一度顔を上げて、俺を見た。至近距離で見上げられ、息が止まりそうだった。すぐに手元に視線を戻し、ペンを走らせる。そして一枚破り、半分に折ると、俺の腹に押しつけてきた。
受け取って、中を見る。十一桁の数字。携帯電話の番号だった。驚いて男を見る。親指と小指を立てて耳に当てた。電話しろ、というジェスチャーだ。
男は面白そうに笑っている。気持ち悪いとか、不快だとかの感情は見あたらない。
携帯の番号が書かれた紙と、男を交互に見た。もう俺を見ていない。視線は窓の外。綺麗だと思った。性懲りもなく、見つめた。やっぱりこの人から、目が離せない。
やがて彼が降りる駅になった。電車が止まってドアが開く。降りる人波が切れるのを待って、彼が最後に電車を降りた。

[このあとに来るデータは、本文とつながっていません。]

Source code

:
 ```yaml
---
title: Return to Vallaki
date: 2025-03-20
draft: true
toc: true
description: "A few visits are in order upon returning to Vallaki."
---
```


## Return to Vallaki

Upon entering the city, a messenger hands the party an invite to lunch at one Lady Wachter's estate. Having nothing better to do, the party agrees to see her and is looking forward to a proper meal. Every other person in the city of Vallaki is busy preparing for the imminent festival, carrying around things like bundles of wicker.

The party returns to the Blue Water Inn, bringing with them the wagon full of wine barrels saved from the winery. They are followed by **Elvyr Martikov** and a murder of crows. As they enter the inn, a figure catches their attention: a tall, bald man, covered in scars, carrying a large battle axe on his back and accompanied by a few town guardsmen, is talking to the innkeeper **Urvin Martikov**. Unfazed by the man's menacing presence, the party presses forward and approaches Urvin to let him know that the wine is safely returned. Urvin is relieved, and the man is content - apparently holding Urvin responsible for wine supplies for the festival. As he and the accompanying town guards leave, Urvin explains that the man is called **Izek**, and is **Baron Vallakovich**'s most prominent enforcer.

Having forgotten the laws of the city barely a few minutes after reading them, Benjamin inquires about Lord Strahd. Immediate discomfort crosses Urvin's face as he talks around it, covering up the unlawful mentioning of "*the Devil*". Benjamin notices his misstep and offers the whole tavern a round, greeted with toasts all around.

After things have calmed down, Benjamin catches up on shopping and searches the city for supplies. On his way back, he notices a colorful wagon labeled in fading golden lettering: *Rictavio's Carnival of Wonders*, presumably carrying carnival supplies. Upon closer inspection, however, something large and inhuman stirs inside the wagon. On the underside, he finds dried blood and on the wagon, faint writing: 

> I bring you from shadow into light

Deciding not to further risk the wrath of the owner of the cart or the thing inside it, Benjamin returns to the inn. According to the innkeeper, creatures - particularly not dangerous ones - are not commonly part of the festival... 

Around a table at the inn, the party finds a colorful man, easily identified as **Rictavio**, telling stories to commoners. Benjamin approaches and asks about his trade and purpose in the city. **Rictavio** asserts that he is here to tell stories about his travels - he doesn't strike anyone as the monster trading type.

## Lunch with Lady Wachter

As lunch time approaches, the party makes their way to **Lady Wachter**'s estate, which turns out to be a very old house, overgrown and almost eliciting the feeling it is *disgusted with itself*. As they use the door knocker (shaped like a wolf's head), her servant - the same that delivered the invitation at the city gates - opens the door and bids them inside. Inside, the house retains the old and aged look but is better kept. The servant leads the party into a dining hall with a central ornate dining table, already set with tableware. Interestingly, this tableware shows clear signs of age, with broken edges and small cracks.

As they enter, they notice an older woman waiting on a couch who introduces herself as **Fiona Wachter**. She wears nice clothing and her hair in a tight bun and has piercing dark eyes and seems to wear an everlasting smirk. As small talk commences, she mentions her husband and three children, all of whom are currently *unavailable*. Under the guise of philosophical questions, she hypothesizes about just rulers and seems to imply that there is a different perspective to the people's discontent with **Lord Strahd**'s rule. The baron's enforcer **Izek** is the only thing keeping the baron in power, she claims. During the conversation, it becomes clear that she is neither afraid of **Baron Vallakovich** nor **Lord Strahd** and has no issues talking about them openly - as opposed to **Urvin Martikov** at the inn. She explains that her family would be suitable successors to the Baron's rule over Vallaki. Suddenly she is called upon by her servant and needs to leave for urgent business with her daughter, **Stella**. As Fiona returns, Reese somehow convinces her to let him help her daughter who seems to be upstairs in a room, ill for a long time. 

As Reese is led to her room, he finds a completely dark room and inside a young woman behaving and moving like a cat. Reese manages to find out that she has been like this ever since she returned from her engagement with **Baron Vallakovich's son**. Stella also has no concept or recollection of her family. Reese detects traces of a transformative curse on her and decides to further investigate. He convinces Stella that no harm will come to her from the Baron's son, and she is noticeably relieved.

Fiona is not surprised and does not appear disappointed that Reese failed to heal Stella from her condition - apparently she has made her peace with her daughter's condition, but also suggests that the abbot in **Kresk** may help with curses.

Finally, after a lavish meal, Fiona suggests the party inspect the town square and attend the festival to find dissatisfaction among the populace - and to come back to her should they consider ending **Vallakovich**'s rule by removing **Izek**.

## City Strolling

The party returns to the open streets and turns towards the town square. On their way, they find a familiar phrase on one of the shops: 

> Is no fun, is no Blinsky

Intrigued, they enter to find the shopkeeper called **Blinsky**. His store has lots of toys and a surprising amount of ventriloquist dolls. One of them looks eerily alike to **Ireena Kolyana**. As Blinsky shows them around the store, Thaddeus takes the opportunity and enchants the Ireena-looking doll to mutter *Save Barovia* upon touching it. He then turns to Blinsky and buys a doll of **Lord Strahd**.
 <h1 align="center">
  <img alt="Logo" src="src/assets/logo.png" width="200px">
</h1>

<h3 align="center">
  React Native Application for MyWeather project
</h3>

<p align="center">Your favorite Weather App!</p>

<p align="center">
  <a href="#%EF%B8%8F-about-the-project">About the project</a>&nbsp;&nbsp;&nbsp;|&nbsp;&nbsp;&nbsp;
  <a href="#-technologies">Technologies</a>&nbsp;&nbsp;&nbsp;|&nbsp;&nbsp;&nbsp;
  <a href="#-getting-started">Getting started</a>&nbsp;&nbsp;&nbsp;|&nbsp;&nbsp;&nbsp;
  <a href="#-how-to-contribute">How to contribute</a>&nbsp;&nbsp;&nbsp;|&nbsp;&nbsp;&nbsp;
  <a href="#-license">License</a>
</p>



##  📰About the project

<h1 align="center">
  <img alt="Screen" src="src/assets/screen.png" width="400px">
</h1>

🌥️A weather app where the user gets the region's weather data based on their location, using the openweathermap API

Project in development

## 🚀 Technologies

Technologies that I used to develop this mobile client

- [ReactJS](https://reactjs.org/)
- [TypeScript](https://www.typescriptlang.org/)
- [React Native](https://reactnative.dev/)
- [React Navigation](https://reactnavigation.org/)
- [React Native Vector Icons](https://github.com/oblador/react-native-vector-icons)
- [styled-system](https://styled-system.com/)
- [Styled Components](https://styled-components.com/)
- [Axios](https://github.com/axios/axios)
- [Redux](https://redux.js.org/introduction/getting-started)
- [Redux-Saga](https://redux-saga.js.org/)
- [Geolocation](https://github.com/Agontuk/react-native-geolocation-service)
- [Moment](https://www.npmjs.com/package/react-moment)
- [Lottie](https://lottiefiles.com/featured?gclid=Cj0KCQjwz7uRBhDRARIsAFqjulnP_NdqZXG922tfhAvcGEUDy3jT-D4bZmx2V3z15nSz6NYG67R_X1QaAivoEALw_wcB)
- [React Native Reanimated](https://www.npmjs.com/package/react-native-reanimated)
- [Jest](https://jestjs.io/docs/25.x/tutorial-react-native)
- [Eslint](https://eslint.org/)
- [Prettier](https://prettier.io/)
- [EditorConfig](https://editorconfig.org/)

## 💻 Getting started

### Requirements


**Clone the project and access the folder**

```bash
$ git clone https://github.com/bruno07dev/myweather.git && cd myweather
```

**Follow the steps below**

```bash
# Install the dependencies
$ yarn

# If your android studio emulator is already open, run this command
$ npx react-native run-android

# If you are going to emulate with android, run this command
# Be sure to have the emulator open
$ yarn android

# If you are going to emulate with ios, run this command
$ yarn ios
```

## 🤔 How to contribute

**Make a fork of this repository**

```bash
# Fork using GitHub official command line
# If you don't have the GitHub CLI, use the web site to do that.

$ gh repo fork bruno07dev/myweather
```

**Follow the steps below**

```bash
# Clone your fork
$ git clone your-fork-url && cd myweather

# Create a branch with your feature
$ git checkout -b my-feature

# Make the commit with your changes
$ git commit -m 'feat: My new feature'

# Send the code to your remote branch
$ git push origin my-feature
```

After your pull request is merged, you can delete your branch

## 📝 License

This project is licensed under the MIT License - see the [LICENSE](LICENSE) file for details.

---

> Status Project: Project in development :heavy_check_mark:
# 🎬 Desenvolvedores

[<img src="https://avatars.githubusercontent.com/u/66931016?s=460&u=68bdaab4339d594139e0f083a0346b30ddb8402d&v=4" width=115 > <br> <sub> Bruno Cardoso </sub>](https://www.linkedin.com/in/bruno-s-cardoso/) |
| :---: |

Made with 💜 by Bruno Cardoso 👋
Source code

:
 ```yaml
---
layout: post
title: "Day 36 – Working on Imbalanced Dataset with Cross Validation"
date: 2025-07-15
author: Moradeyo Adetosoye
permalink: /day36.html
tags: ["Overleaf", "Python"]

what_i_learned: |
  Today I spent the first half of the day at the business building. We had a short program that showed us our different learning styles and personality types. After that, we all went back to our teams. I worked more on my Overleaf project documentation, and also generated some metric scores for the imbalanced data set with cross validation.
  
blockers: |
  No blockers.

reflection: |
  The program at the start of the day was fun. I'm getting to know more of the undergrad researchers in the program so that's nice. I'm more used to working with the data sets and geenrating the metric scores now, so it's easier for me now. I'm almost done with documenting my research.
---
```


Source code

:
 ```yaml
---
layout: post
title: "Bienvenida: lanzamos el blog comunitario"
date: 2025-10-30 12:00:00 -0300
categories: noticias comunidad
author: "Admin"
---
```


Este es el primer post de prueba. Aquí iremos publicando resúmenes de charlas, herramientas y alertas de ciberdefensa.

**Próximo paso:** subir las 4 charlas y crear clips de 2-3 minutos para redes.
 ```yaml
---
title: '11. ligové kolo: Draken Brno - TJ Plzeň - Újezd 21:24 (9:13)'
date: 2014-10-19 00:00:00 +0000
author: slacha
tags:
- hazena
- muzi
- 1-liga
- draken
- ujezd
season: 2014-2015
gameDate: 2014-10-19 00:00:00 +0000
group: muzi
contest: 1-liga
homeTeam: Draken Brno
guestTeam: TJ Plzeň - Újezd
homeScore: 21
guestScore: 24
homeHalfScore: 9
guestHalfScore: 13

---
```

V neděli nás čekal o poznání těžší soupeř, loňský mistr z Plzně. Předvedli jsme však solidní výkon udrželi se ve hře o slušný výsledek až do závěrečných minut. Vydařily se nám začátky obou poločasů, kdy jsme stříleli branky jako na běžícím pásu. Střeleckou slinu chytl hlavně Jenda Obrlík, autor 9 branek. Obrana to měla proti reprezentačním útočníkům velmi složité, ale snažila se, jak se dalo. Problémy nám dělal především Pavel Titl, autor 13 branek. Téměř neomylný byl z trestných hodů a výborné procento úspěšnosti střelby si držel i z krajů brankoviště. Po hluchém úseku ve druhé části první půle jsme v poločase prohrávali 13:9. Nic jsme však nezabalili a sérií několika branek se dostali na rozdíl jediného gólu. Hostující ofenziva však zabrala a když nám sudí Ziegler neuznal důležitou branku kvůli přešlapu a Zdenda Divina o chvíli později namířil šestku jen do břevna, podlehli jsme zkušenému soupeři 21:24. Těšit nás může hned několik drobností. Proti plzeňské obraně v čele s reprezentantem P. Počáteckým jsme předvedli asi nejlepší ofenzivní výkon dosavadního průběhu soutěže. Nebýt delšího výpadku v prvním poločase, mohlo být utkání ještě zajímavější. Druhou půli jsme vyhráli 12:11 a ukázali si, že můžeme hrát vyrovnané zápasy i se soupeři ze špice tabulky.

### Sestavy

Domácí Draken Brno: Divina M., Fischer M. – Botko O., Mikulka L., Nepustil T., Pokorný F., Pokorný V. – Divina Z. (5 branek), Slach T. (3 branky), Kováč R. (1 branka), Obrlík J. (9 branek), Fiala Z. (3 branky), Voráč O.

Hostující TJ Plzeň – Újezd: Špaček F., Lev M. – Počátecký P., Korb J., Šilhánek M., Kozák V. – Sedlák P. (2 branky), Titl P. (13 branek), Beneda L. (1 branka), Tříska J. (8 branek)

振り向いて、「電話しろよ」と言った。笑顔で手を振ってくれた。夢見心地で手を振り返す。ドアが閉まり、電車が走り出す。
姿が見えなくなると、一気に脱力した。壁に体を預けて、呼吸を整える。
何が起きたのか、よくわからない。
罵られたり、気味悪がられたり、するかと思った。負の感情を予想していたのに。
奇跡が起きた。
渡された紙切れをしっかりと握りしめ、今日という日に感謝した。